(Saved entries)
========
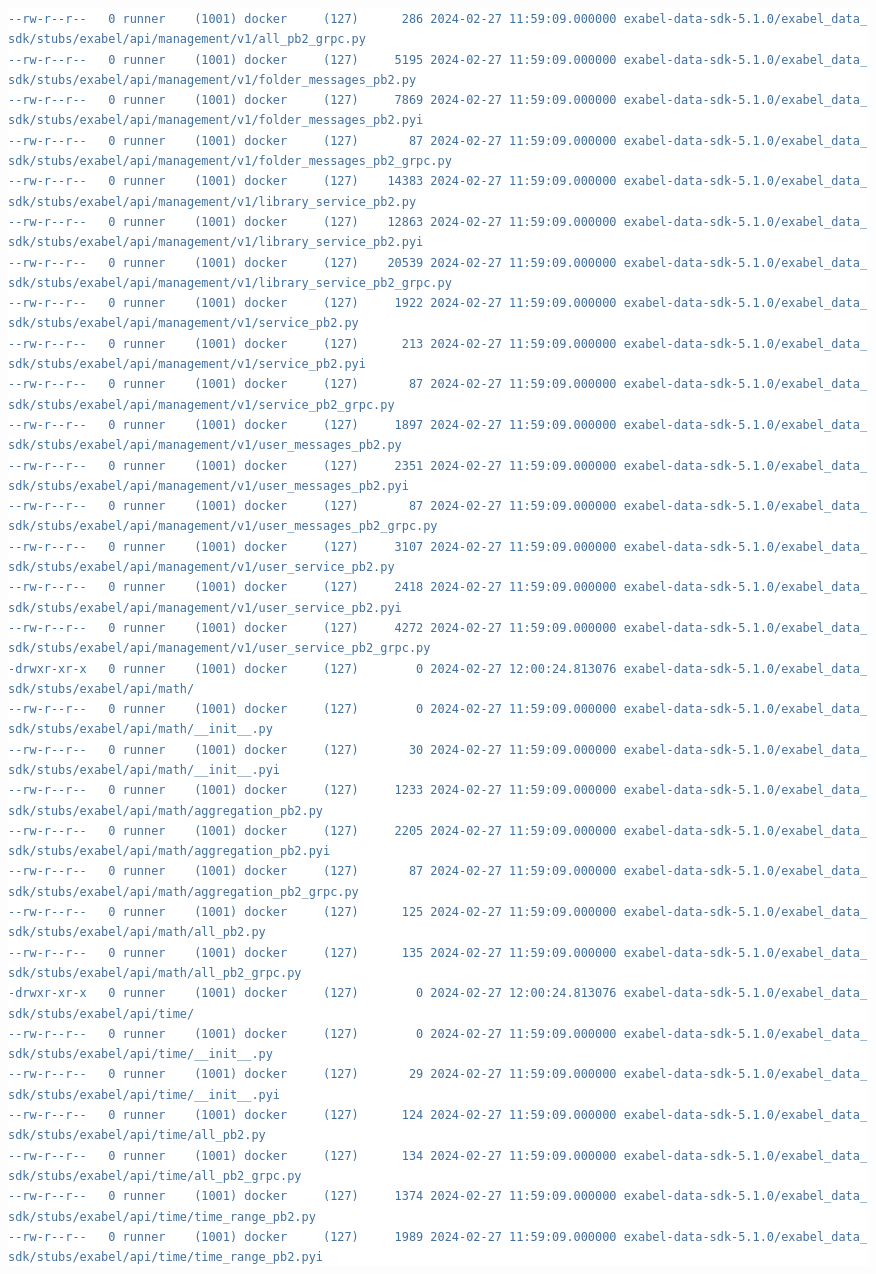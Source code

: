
 ```diff
--rw-r--r--   0 runner    (1001) docker     (127)      286 2024-02-27 11:59:09.000000 exabel-data-sdk-5.1.0/exabel_data_sdk/stubs/exabel/api/management/v1/all_pb2_grpc.py
--rw-r--r--   0 runner    (1001) docker     (127)     5195 2024-02-27 11:59:09.000000 exabel-data-sdk-5.1.0/exabel_data_sdk/stubs/exabel/api/management/v1/folder_messages_pb2.py
--rw-r--r--   0 runner    (1001) docker     (127)     7869 2024-02-27 11:59:09.000000 exabel-data-sdk-5.1.0/exabel_data_sdk/stubs/exabel/api/management/v1/folder_messages_pb2.pyi
--rw-r--r--   0 runner    (1001) docker     (127)       87 2024-02-27 11:59:09.000000 exabel-data-sdk-5.1.0/exabel_data_sdk/stubs/exabel/api/management/v1/folder_messages_pb2_grpc.py
--rw-r--r--   0 runner    (1001) docker     (127)    14383 2024-02-27 11:59:09.000000 exabel-data-sdk-5.1.0/exabel_data_sdk/stubs/exabel/api/management/v1/library_service_pb2.py
--rw-r--r--   0 runner    (1001) docker     (127)    12863 2024-02-27 11:59:09.000000 exabel-data-sdk-5.1.0/exabel_data_sdk/stubs/exabel/api/management/v1/library_service_pb2.pyi
--rw-r--r--   0 runner    (1001) docker     (127)    20539 2024-02-27 11:59:09.000000 exabel-data-sdk-5.1.0/exabel_data_sdk/stubs/exabel/api/management/v1/library_service_pb2_grpc.py
--rw-r--r--   0 runner    (1001) docker     (127)     1922 2024-02-27 11:59:09.000000 exabel-data-sdk-5.1.0/exabel_data_sdk/stubs/exabel/api/management/v1/service_pb2.py
--rw-r--r--   0 runner    (1001) docker     (127)      213 2024-02-27 11:59:09.000000 exabel-data-sdk-5.1.0/exabel_data_sdk/stubs/exabel/api/management/v1/service_pb2.pyi
--rw-r--r--   0 runner    (1001) docker     (127)       87 2024-02-27 11:59:09.000000 exabel-data-sdk-5.1.0/exabel_data_sdk/stubs/exabel/api/management/v1/service_pb2_grpc.py
--rw-r--r--   0 runner    (1001) docker     (127)     1897 2024-02-27 11:59:09.000000 exabel-data-sdk-5.1.0/exabel_data_sdk/stubs/exabel/api/management/v1/user_messages_pb2.py
--rw-r--r--   0 runner    (1001) docker     (127)     2351 2024-02-27 11:59:09.000000 exabel-data-sdk-5.1.0/exabel_data_sdk/stubs/exabel/api/management/v1/user_messages_pb2.pyi
--rw-r--r--   0 runner    (1001) docker     (127)       87 2024-02-27 11:59:09.000000 exabel-data-sdk-5.1.0/exabel_data_sdk/stubs/exabel/api/management/v1/user_messages_pb2_grpc.py
--rw-r--r--   0 runner    (1001) docker     (127)     3107 2024-02-27 11:59:09.000000 exabel-data-sdk-5.1.0/exabel_data_sdk/stubs/exabel/api/management/v1/user_service_pb2.py
--rw-r--r--   0 runner    (1001) docker     (127)     2418 2024-02-27 11:59:09.000000 exabel-data-sdk-5.1.0/exabel_data_sdk/stubs/exabel/api/management/v1/user_service_pb2.pyi
--rw-r--r--   0 runner    (1001) docker     (127)     4272 2024-02-27 11:59:09.000000 exabel-data-sdk-5.1.0/exabel_data_sdk/stubs/exabel/api/management/v1/user_service_pb2_grpc.py
-drwxr-xr-x   0 runner    (1001) docker     (127)        0 2024-02-27 12:00:24.813076 exabel-data-sdk-5.1.0/exabel_data_sdk/stubs/exabel/api/math/
--rw-r--r--   0 runner    (1001) docker     (127)        0 2024-02-27 11:59:09.000000 exabel-data-sdk-5.1.0/exabel_data_sdk/stubs/exabel/api/math/__init__.py
--rw-r--r--   0 runner    (1001) docker     (127)       30 2024-02-27 11:59:09.000000 exabel-data-sdk-5.1.0/exabel_data_sdk/stubs/exabel/api/math/__init__.pyi
--rw-r--r--   0 runner    (1001) docker     (127)     1233 2024-02-27 11:59:09.000000 exabel-data-sdk-5.1.0/exabel_data_sdk/stubs/exabel/api/math/aggregation_pb2.py
--rw-r--r--   0 runner    (1001) docker     (127)     2205 2024-02-27 11:59:09.000000 exabel-data-sdk-5.1.0/exabel_data_sdk/stubs/exabel/api/math/aggregation_pb2.pyi
--rw-r--r--   0 runner    (1001) docker     (127)       87 2024-02-27 11:59:09.000000 exabel-data-sdk-5.1.0/exabel_data_sdk/stubs/exabel/api/math/aggregation_pb2_grpc.py
--rw-r--r--   0 runner    (1001) docker     (127)      125 2024-02-27 11:59:09.000000 exabel-data-sdk-5.1.0/exabel_data_sdk/stubs/exabel/api/math/all_pb2.py
--rw-r--r--   0 runner    (1001) docker     (127)      135 2024-02-27 11:59:09.000000 exabel-data-sdk-5.1.0/exabel_data_sdk/stubs/exabel/api/math/all_pb2_grpc.py
-drwxr-xr-x   0 runner    (1001) docker     (127)        0 2024-02-27 12:00:24.813076 exabel-data-sdk-5.1.0/exabel_data_sdk/stubs/exabel/api/time/
--rw-r--r--   0 runner    (1001) docker     (127)        0 2024-02-27 11:59:09.000000 exabel-data-sdk-5.1.0/exabel_data_sdk/stubs/exabel/api/time/__init__.py
--rw-r--r--   0 runner    (1001) docker     (127)       29 2024-02-27 11:59:09.000000 exabel-data-sdk-5.1.0/exabel_data_sdk/stubs/exabel/api/time/__init__.pyi
--rw-r--r--   0 runner    (1001) docker     (127)      124 2024-02-27 11:59:09.000000 exabel-data-sdk-5.1.0/exabel_data_sdk/stubs/exabel/api/time/all_pb2.py
--rw-r--r--   0 runner    (1001) docker     (127)      134 2024-02-27 11:59:09.000000 exabel-data-sdk-5.1.0/exabel_data_sdk/stubs/exabel/api/time/all_pb2_grpc.py
--rw-r--r--   0 runner    (1001) docker     (127)     1374 2024-02-27 11:59:09.000000 exabel-data-sdk-5.1.0/exabel_data_sdk/stubs/exabel/api/time/time_range_pb2.py
--rw-r--r--   0 runner    (1001) docker     (127)     1989 2024-02-27 11:59:09.000000 exabel-data-sdk-5.1.0/exabel_data_sdk/stubs/exabel/api/time/time_range_pb2.pyi
```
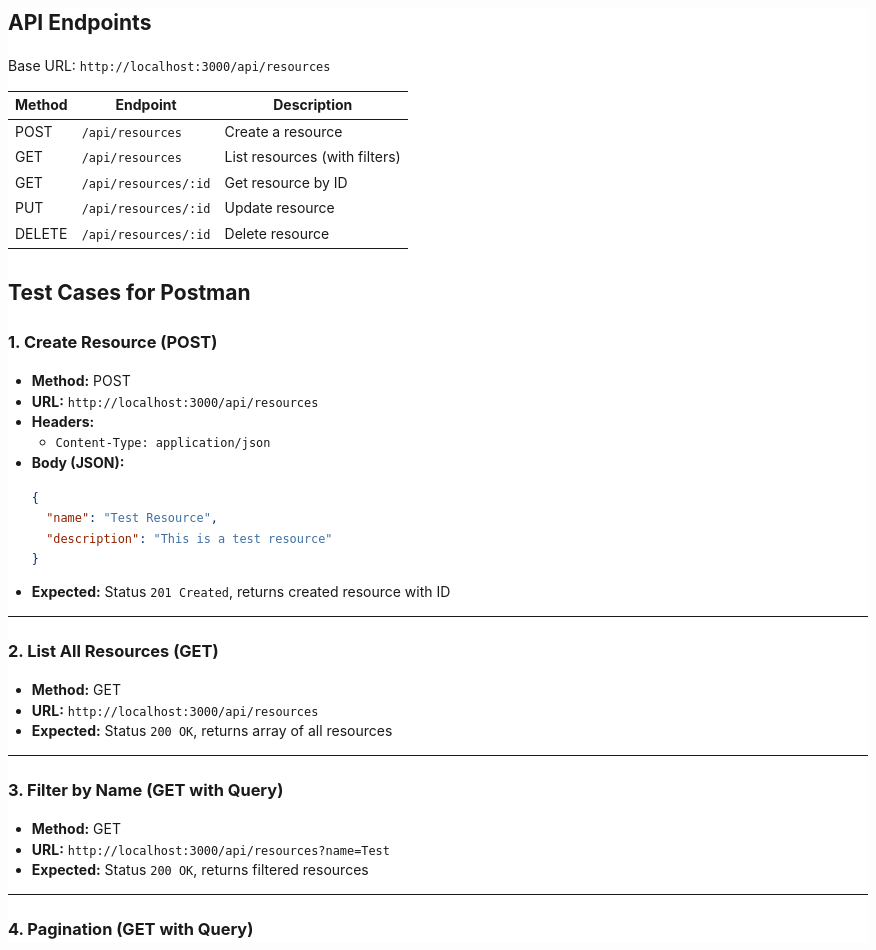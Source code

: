 ## API Endpoints

Base URL: `http://localhost:3000/api/resources`

| Method | Endpoint             | Description                   |
| ------ | -------------------- | ----------------------------- |
| POST   | `/api/resources`     | Create a resource             |
| GET    | `/api/resources`     | List resources (with filters) |
| GET    | `/api/resources/:id` | Get resource by ID            |
| PUT    | `/api/resources/:id` | Update resource               |
| DELETE | `/api/resources/:id` | Delete resource               |

## Test Cases for Postman

### 1. Create Resource (POST)

- **Method:** POST
- **URL:** `http://localhost:3000/api/resources`
- **Headers:**
  - `Content-Type: application/json`
- **Body (JSON):**
  ```json
  {
    "name": "Test Resource",
    "description": "This is a test resource"
  }
  ```
- **Expected:** Status `201 Created`, returns created resource with ID

---

### 2. List All Resources (GET)

- **Method:** GET
- **URL:** `http://localhost:3000/api/resources`
- **Expected:** Status `200 OK`, returns array of all resources

---

### 3. Filter by Name (GET with Query)

- **Method:** GET
- **URL:** `http://localhost:3000/api/resources?name=Test`
- **Expected:** Status `200 OK`, returns filtered resources

---

### 4. Pagination (GET with Query)
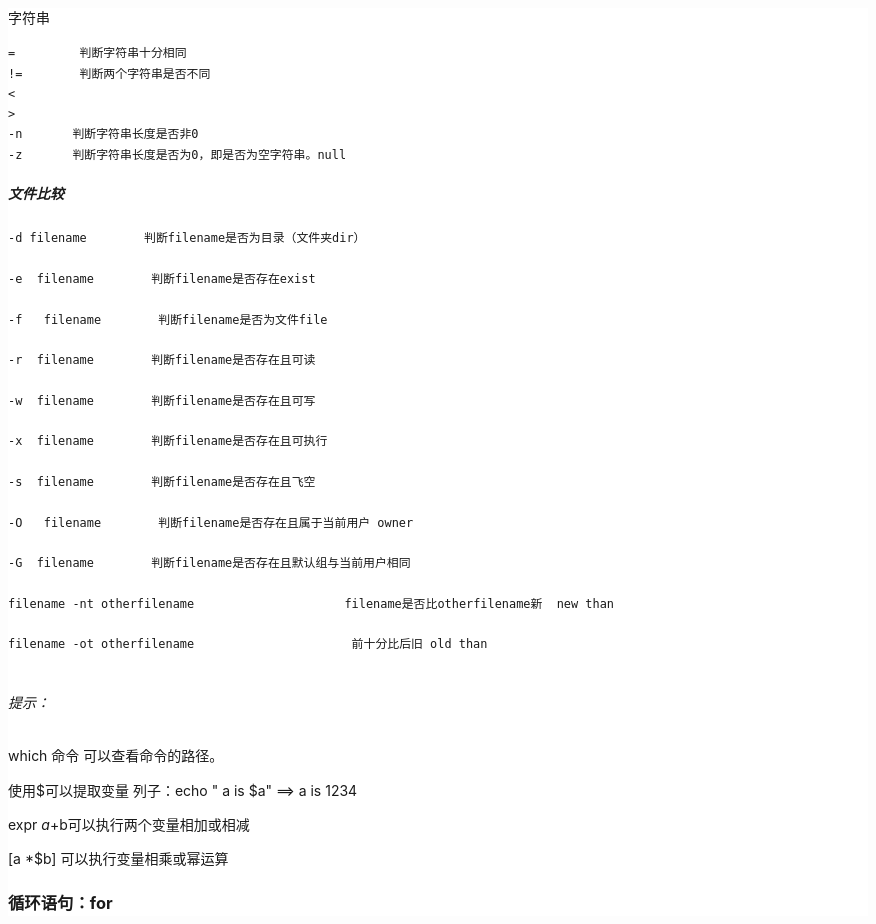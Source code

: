 字符串

```
=         判断字符串十分相同
!=        判断两个字符串是否不同
<          
>
-n       判断字符串长度是否非0
-z       判断字符串长度是否为0，即是否为空字符串。null
```





##### 文件比较

```
-d filename        判断filename是否为目录（文件夹dir）

-e  filename        判断filename是否存在exist

-f   filename        判断filename是否为文件file

-r  filename        判断filename是否存在且可读

-w  filename        判断filename是否存在且可写

-x  filename        判断filename是否存在且可执行

-s  filename        判断filename是否存在且飞空

-O   filename        判断filename是否存在且属于当前用户 owner

-G  filename        判断filename是否存在且默认组与当前用户相同

filename -nt otherfilename                     filename是否比otherfilename新  new than

filename -ot otherfilename                      前十分比后旧 old than


```

###### 提示：

which 命令 可以查看命令的路径。



使用$可以提取变量  列子：echo " a is $a" ==> a is 1234

expr $a +$b可以执行两个变量相加或相减

$[$a *$b] 可以执行变量相乘或幂运算



### 循环语句：for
========
# AIM OF THE TASK:
Where the word "than" appears in a line of the entries, copy that line.

# RESPONSE TO THIS TASK:
filename -nt otherfilename                     filename是否比otherfilename新  new than
filename -ot otherfilename                      前十分比后旧 old than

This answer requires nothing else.